== Segment start ==
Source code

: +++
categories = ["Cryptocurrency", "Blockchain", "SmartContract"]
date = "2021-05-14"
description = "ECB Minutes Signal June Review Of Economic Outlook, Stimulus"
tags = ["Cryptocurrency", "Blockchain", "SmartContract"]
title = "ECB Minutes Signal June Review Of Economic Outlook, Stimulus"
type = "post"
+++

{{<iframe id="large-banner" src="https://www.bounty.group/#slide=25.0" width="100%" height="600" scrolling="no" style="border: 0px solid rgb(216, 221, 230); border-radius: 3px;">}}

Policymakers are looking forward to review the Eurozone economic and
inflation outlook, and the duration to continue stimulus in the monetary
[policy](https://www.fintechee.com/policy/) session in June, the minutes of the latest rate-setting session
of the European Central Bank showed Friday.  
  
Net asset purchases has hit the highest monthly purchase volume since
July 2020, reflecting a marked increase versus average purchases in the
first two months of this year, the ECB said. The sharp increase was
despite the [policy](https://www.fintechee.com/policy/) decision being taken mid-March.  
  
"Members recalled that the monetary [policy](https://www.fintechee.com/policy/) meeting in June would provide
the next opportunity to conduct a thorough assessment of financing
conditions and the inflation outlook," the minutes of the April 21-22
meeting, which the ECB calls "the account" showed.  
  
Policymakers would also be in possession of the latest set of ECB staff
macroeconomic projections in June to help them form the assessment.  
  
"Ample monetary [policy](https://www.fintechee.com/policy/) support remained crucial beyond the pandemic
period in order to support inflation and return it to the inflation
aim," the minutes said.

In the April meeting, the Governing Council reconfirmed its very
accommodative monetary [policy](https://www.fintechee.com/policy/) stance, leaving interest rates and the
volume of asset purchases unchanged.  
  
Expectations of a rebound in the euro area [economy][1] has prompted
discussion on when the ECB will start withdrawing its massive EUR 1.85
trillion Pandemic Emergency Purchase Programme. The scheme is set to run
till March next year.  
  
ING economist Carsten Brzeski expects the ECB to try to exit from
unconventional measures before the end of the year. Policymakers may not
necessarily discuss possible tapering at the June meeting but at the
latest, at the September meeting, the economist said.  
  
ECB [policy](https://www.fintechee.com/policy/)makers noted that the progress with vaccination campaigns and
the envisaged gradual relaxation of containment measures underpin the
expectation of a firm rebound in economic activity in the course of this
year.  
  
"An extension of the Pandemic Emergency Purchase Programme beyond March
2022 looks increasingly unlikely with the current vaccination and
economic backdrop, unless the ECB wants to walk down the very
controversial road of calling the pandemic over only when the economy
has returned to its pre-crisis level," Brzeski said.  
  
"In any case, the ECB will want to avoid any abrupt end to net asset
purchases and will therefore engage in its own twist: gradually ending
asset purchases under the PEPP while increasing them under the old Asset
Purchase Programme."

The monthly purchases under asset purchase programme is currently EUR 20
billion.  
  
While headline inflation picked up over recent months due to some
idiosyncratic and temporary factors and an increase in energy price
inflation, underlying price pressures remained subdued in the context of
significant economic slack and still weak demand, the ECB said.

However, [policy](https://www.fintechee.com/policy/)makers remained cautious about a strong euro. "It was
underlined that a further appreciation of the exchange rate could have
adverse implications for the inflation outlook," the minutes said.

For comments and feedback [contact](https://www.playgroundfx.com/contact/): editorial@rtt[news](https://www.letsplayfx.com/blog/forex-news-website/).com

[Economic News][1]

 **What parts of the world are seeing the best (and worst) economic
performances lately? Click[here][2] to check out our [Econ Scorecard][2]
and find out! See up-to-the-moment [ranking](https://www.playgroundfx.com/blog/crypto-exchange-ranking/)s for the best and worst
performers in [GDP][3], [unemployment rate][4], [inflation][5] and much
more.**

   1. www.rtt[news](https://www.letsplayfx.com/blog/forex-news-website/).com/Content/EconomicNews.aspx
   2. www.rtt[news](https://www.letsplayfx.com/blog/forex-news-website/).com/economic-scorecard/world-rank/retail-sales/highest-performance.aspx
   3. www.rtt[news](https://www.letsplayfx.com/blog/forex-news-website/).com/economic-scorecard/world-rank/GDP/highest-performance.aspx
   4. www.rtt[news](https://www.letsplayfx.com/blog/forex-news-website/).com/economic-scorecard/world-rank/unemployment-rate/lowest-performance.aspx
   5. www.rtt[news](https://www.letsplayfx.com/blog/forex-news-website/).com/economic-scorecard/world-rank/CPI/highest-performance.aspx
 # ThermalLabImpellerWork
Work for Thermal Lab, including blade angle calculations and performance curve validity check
== Segment end ==
**The task**
Output must consist only of the listing's lines from the first through the line with "Policymakers are looking", reproduced word for word.

**Expected answer**
Source code

: +++
categories = ["Cryptocurrency", "Blockchain", "SmartContract"]
date = "2021-05-14"
description = "ECB Minutes Signal June Review Of Economic Outlook, Stimulus"
tags = ["Cryptocurrency", "Blockchain", "SmartContract"]
title = "ECB Minutes Signal June Review Of Economic Outlook, Stimulus"
type = "post"
+++

{{<iframe id="large-banner" src="https://www.bounty.group/#slide=25.0" width="100%" height="600" scrolling="no" style="border: 0px solid rgb(216, 221, 230); border-radius: 3px;">}}

Policymakers are looking forward to review the Eurozone economic and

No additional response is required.